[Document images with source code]
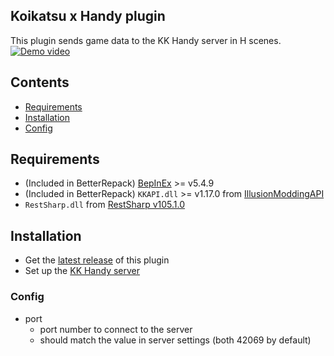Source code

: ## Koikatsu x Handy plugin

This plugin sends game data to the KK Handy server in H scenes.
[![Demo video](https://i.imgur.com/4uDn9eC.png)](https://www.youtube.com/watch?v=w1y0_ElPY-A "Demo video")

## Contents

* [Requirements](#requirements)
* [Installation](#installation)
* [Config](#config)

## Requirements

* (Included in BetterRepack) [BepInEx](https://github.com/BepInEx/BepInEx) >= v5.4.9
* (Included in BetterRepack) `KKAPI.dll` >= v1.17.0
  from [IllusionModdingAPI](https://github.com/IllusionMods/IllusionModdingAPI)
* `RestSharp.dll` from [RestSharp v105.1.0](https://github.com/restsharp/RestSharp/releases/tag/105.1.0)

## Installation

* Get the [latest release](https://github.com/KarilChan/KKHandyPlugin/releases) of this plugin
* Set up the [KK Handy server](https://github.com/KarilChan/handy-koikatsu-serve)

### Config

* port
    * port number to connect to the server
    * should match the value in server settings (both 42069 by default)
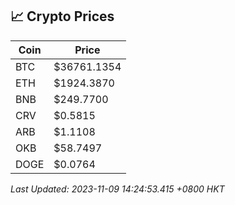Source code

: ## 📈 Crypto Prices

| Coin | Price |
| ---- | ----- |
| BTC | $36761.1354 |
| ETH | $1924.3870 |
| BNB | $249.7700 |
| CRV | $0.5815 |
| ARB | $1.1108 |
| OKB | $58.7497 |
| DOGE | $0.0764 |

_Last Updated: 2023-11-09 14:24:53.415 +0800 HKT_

==

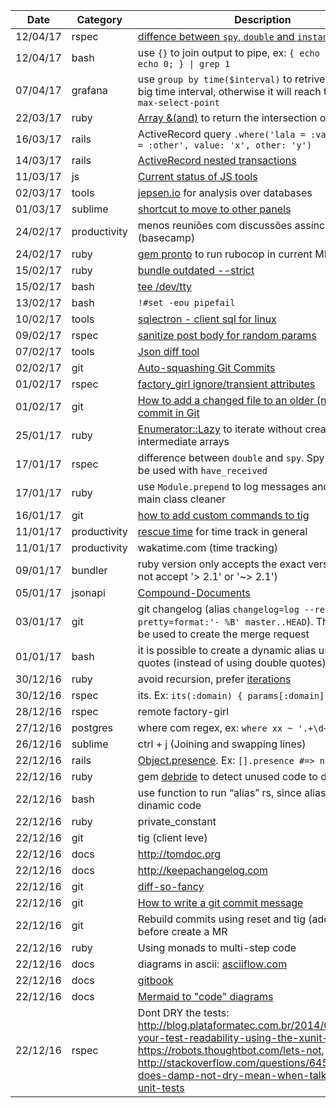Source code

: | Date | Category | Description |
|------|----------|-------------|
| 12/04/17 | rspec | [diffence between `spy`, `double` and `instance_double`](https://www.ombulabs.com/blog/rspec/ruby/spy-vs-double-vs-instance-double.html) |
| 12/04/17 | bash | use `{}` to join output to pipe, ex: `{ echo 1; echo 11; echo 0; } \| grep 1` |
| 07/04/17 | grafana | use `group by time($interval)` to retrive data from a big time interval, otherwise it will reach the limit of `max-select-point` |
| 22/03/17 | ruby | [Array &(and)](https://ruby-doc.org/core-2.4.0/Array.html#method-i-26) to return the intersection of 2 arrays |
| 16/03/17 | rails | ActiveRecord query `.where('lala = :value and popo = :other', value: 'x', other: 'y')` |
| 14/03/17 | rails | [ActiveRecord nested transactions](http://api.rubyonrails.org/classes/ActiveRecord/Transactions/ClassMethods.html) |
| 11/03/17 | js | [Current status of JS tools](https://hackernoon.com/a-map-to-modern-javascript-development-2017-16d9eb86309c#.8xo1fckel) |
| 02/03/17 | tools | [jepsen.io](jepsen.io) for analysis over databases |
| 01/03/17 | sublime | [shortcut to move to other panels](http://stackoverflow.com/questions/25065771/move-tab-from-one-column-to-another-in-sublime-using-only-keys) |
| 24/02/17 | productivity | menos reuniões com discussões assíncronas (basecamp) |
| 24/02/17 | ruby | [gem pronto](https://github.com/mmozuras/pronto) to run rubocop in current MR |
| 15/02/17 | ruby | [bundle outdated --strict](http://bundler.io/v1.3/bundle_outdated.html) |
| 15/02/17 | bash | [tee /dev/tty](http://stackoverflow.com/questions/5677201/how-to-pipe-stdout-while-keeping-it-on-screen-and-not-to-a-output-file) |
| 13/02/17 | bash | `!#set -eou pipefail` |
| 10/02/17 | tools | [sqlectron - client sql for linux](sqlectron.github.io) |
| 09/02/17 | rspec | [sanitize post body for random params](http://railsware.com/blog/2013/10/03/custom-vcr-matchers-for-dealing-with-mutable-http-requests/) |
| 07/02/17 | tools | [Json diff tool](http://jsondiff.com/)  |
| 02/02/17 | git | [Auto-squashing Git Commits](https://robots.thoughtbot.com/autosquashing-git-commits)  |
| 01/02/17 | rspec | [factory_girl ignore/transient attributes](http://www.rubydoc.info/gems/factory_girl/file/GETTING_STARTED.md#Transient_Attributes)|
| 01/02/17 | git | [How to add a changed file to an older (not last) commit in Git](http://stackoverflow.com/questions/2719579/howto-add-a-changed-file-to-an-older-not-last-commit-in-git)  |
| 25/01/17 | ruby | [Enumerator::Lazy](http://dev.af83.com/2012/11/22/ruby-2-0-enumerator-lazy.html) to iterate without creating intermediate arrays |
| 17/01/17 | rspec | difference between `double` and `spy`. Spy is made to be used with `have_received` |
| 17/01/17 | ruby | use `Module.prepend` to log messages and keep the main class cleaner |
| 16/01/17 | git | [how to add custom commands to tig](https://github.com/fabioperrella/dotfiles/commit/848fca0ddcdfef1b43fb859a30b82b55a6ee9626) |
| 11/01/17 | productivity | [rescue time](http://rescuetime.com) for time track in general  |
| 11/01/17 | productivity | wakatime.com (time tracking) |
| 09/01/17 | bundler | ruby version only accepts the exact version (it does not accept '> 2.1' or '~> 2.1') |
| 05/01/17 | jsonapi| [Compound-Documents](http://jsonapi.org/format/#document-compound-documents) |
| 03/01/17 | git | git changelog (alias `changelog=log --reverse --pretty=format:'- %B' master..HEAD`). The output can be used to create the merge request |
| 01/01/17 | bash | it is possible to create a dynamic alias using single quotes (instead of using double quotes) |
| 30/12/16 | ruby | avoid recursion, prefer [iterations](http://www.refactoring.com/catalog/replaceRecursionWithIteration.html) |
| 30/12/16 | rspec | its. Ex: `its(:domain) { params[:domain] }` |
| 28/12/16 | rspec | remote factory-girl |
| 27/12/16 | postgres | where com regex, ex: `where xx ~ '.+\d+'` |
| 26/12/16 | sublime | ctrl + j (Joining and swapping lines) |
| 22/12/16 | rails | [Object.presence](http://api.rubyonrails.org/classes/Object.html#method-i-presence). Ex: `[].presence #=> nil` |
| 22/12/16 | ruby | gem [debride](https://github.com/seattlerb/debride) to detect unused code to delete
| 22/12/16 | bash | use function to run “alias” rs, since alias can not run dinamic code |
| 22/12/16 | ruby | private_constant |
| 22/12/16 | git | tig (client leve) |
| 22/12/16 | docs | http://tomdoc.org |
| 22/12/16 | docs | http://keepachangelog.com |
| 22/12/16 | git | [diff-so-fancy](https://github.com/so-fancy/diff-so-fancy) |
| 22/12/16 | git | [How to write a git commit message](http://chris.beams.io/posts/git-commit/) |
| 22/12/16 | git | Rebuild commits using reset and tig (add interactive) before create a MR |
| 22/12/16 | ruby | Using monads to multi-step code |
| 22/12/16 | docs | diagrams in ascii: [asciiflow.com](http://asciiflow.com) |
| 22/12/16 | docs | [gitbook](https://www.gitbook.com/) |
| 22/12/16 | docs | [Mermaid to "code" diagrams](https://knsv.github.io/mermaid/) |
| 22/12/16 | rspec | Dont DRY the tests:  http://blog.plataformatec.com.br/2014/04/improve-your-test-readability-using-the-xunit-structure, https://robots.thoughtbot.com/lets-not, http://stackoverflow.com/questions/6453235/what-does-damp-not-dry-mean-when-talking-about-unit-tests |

■ **WORK TO COMPLETE**: Determine how many lines in the records above hold the word "thoughtbot", and answer with that number only.

■ **WRITTEN ANSWER**: 2